Par ailleurs, le progrès technique permet aux couches les moins aisées de la société d’accéder à une
forme de luxe. Celle de la copie de l’objet de luxe « cet hommage que le signe rend au symbole »
(p. 126). L’industrialisation devient l’ère du faux, de la production en série, de l’alchimie à rebours qui
produit « formes et matériaux ne valant plus pour eux-mêmes, pour leurs propriétés réelles, mais bien
pour leur capacité de suggérer, d’évoquer le luxe, de le représenter, d’arborer sinon ses qualités, du
moins ses signes » (p.127). Mais bien vite des hommes tels que le Comte de Laborde en France et
Henry Cole s’inquiètent des conséquences de l’industrialisation en marche et tentent de conjuguer le
beau et l’utile. Ce sera le but des expositions universelles internationales dont la première à Londres
en 1851devra beaucoup à l’impulsion de Cole.
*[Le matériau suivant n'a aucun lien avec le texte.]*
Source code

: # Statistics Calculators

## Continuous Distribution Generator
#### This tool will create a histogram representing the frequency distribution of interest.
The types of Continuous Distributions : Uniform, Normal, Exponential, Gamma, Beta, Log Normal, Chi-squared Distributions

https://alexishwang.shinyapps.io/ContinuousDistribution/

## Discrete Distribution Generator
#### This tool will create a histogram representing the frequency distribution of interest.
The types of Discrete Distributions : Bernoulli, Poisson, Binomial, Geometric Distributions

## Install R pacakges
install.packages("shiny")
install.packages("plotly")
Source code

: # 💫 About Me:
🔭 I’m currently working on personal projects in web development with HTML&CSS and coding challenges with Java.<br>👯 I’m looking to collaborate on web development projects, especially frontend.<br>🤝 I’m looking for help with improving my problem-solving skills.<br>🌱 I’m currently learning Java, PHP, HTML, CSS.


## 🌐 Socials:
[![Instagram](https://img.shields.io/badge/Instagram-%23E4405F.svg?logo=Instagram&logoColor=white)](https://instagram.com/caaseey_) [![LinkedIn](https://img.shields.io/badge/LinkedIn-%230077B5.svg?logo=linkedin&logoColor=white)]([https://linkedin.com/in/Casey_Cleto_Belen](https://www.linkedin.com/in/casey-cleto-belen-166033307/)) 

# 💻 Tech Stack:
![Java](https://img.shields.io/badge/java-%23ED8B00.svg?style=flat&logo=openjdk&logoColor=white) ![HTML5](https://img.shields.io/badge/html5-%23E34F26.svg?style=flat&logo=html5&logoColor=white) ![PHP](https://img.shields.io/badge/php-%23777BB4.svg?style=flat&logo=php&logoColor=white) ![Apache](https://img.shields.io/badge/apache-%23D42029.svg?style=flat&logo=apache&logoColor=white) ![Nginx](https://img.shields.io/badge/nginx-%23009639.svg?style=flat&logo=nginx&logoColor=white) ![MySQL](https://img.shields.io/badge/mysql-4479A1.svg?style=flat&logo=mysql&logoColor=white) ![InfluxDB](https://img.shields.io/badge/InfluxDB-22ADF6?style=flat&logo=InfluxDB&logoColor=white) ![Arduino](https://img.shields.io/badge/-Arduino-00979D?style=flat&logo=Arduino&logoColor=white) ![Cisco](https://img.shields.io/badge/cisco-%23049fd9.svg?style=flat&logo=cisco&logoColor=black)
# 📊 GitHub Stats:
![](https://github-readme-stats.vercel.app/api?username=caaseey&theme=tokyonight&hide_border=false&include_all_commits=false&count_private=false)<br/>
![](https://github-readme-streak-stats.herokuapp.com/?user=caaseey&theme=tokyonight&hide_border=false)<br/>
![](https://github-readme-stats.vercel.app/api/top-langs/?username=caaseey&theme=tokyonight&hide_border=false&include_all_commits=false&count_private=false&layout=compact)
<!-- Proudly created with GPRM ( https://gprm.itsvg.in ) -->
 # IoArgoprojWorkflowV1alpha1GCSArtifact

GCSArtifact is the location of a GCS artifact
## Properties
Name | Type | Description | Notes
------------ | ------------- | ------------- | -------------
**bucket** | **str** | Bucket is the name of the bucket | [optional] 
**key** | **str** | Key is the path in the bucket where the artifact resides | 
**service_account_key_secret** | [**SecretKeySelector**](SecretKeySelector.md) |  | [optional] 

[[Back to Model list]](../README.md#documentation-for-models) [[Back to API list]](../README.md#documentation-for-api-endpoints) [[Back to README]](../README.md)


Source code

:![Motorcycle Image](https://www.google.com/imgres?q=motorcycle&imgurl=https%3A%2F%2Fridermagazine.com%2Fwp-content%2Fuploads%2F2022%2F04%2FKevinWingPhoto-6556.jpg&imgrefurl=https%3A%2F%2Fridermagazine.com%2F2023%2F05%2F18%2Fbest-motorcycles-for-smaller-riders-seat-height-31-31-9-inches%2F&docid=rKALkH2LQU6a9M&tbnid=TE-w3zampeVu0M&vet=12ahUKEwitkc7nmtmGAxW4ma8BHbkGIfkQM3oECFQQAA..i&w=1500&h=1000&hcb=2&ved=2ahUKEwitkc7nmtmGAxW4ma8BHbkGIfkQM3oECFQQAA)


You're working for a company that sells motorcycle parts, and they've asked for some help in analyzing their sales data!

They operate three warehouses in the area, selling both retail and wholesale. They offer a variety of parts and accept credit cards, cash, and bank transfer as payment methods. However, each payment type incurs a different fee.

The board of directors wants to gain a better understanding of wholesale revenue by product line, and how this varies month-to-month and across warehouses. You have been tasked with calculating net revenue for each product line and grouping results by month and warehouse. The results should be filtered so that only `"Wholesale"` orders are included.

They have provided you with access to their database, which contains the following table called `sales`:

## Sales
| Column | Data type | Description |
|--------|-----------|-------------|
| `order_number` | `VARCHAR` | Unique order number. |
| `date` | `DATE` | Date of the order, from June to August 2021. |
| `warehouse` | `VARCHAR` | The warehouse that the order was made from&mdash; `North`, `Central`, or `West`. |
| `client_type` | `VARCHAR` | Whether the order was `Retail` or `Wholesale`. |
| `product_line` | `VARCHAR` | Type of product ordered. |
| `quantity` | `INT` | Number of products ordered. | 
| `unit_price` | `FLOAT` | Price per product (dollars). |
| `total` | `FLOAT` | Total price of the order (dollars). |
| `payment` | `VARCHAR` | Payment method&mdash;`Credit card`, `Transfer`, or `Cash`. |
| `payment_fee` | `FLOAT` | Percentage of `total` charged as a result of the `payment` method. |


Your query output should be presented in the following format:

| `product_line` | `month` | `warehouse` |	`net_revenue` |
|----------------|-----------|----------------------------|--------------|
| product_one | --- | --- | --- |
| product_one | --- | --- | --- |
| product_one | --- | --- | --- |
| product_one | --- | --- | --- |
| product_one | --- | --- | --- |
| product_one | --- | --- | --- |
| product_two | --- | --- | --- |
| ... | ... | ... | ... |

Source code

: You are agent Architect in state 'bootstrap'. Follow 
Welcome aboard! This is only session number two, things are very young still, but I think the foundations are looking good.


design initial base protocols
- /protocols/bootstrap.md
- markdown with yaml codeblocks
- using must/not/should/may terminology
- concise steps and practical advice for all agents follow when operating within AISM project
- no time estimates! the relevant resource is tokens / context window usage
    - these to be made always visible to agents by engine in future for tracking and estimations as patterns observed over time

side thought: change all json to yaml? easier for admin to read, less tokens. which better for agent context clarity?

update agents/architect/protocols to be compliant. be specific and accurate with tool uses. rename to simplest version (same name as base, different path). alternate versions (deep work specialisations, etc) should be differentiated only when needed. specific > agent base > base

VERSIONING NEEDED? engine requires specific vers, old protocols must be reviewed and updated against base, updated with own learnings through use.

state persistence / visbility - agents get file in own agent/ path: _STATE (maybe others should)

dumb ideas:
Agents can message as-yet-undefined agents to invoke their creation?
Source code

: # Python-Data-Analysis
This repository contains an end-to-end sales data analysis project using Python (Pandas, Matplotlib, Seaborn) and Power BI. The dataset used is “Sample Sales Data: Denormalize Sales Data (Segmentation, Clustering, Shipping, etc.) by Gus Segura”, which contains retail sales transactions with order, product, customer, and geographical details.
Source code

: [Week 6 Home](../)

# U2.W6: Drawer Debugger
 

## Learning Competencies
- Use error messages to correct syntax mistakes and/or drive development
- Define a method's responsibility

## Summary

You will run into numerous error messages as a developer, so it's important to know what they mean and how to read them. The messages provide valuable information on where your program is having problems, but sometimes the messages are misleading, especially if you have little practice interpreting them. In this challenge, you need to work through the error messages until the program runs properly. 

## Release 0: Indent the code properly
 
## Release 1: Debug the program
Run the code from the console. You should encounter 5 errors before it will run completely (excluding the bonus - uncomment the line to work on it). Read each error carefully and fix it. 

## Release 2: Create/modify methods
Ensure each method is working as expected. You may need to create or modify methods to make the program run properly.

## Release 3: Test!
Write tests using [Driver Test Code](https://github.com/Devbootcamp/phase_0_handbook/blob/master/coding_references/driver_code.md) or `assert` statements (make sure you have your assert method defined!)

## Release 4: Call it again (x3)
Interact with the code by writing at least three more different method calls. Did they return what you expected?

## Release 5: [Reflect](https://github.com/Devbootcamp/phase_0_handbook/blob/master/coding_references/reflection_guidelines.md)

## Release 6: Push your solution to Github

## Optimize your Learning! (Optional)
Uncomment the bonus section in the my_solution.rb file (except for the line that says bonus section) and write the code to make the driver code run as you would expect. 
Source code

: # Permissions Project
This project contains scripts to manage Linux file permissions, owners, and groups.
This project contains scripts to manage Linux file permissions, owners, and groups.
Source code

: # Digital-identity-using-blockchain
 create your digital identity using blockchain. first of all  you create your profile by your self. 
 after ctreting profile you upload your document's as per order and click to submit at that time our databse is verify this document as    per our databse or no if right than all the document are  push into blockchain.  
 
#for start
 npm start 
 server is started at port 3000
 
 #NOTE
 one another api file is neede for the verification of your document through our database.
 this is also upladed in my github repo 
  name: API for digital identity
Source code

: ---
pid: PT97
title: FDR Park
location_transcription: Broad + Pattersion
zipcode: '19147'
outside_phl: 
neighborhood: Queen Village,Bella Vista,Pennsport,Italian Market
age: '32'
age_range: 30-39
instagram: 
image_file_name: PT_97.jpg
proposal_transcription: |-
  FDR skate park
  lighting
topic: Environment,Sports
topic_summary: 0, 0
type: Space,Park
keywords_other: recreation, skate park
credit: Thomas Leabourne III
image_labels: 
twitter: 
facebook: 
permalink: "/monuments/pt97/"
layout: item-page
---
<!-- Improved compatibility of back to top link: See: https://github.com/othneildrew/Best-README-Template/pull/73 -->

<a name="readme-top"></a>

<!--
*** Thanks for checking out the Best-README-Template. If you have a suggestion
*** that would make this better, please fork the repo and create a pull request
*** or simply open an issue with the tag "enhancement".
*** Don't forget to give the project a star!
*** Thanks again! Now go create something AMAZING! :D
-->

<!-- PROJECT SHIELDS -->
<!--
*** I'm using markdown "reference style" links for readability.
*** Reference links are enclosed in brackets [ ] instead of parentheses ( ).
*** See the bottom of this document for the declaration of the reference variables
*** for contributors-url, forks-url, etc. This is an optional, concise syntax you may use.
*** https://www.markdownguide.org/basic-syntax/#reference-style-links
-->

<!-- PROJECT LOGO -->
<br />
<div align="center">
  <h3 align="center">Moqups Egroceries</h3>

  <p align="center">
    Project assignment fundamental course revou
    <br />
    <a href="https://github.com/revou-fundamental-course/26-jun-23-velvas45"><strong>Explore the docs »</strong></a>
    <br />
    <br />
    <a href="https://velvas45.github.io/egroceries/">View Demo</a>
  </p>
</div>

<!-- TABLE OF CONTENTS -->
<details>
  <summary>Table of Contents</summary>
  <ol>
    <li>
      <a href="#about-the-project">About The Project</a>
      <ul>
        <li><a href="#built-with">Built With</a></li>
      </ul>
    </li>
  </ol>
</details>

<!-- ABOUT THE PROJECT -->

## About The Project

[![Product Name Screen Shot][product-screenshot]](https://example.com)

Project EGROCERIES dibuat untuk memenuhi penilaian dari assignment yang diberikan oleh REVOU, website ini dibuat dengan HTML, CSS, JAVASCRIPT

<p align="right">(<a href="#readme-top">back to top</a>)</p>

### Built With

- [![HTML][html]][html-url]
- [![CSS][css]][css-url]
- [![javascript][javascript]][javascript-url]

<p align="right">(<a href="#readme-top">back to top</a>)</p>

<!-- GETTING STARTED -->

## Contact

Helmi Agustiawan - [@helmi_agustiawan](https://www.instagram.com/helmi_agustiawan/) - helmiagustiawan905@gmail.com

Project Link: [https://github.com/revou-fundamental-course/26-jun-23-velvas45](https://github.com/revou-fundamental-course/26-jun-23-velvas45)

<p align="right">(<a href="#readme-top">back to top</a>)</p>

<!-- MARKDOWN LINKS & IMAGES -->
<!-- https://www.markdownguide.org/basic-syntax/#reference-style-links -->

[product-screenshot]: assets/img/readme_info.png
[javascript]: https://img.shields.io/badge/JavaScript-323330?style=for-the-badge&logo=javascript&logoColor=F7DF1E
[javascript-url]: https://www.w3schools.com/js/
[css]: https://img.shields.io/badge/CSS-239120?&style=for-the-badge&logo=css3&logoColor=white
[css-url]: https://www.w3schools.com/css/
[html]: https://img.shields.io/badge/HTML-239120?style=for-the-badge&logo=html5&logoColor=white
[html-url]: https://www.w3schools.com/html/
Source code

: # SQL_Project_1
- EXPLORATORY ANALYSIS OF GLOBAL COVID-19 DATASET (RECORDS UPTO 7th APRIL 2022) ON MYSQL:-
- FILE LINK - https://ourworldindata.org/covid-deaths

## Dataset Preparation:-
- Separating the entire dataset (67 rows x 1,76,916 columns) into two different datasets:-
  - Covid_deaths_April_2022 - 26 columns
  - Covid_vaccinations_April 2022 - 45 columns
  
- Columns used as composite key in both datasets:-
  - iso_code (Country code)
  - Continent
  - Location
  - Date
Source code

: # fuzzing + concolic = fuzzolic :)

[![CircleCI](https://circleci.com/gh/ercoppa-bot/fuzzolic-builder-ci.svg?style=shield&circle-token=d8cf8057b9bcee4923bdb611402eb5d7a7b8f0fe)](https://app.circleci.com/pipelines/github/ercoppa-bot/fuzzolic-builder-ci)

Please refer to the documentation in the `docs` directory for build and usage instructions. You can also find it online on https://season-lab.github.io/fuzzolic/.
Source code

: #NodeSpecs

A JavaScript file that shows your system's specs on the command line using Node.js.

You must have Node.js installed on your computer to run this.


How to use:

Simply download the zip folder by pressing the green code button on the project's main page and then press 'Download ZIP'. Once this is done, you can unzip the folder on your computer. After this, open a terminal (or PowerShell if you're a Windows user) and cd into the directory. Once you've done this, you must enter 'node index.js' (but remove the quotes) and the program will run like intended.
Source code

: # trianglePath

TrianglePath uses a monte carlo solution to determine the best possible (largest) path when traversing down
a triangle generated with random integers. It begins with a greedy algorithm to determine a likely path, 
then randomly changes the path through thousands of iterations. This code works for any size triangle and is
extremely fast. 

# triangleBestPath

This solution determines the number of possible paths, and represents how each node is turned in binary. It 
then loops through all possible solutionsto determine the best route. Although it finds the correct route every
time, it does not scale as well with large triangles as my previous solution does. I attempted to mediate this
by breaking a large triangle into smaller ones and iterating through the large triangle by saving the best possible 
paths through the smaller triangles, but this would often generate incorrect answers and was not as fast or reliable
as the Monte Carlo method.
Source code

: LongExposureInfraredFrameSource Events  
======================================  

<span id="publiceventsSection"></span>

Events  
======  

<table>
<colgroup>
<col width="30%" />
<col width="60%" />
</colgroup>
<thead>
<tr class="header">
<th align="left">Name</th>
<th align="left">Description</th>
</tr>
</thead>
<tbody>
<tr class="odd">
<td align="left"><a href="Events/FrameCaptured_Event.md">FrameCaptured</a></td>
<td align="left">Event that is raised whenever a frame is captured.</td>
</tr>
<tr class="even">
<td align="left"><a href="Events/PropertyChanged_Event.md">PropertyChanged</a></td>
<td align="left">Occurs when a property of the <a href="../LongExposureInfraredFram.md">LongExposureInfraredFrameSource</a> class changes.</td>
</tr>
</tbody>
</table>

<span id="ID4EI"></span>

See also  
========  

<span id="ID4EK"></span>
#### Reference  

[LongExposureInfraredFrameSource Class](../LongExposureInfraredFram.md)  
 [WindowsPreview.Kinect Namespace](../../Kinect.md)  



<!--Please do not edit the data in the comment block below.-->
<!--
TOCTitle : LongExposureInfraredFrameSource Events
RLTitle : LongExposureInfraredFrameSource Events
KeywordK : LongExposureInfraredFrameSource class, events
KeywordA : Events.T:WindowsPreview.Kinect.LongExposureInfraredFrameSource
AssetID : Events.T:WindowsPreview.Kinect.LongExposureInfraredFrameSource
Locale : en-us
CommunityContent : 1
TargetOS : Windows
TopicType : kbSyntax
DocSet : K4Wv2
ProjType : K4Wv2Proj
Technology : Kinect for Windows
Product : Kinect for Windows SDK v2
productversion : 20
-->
Temples de l’industrie qui montre ses merveilles et ses
prouesses, ces expositions préfigurent les grands magasins où se vendent autant de rêves que de
marchandises.
Cependant l’alliance entre l’art et l’industrie ne se produit pas et le luxe vulgarisé reste un luxe vulgaire
que ses contempteurs, Flaubert, Huysmans, Ingres vilipendent tandis que Morris et Ruskin, esthètes
nostalgiques, en appellent au renouveau de l’artisanat.
Mais ce siècle s’avère impuissant à créer, et toutes les œuvres seront des pastiches historicistes,
sans qu’aucune forme nouvelle d’art n'émerge.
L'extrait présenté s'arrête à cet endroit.